During the cohort year a woman receives more than 90 hours of one-on-one meetings in addition to three one-week seminars. Each woman receives at least 12 hours of group counseling and up to 10 hours of individual counseling from a mental health professional. Experts in local income production provide insight, ideas and planning. Start up or scaling funds are often made available. Core values of Empathy, Community, Empowerment and Transformation push them towards Healing Hearts and Transforming Families.
Eunice, 2025 cohort
Eunice cried as she shared about being raped while in 4 th grade and her first attempt at suicide shortly after that attack. She had never shared about the rape with anyone – not her grandmother who she was living with, not her mother who had abused and sent her to the grandmother, not any teachers at school, not even any friend. She said this was the first time in her life she felt safe. There is a long path ahead to emotional and spiritual health, and to creating a sustainable life for her and her children. Eunice is resilient and wanting out of the trap she finds herself. The Women’s Resilience Circle provides that safe space to begin the journey. There is a lot of hard work ahead needing much prayer and support because Eunice’s young life includes feelings of worthlessness, further rejection, acting out destructively, abortion, 5 children, and seeking hope from the wrong people and places. Women’s Resilience Circle was created to minister and change the trajectory of lives for women like Eunice. Our one-week seminar for this cohort of 8 women, was emotionally transformative for each participant and impactful for our 2 staff and 3 volunteers. There was one group counseling session and 5 of the women also had a 1 1/2 hour counseling session with a loving, professional trauma counselor. (we ran out of time so the remaining three will begin this month). On the last day of the seminar, Eunice shared that she cleared her contact list of all those who have been part of her trauma induced destructive behavior. Please pray for us as we are creating the structure and curriculum as we go, working within a tight budget. The WRC has monthly meetings with the cohort and a weekly visit with each woman plus two more week-long seminars in the year long program.

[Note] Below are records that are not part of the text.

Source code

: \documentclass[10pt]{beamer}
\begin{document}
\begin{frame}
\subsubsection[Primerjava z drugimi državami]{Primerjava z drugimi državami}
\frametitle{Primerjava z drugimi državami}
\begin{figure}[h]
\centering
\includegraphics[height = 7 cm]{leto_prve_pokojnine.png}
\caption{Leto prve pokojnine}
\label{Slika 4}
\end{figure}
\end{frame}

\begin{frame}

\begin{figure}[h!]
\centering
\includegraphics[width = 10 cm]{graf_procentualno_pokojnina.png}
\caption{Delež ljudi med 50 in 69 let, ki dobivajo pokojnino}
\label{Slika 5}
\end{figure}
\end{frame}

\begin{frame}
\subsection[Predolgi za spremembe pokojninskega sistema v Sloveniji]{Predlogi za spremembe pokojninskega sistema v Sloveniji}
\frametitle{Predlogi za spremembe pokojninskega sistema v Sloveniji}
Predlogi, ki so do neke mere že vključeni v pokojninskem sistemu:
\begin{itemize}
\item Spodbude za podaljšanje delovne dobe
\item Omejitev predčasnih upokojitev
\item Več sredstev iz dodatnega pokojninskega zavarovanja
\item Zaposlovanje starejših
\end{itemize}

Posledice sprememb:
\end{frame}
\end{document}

Story and photos shared with permission.
Josephine, 2025 cohort
She thought losing her husband would be the hardest thing she would ever survive. Within weeks of burying him, the house they had built together was no longer hers. The land she had farmed for years was no longer hers either. It did not go to strangers. It went to his brother. For seventeen years, she has watched the rains fall on land she is not allowed to touch. She went to the elders. She waited. Nothing changed. Every two weeks she still walks in and out of court corridors with the same file in her hands. Her son was a small boy when this began. He is now in university. Seventeen years have passed. Josephine did not step away. On 5th March, for the first time in seventeen years, her case will be heard in court. Pray for her as that day approaches.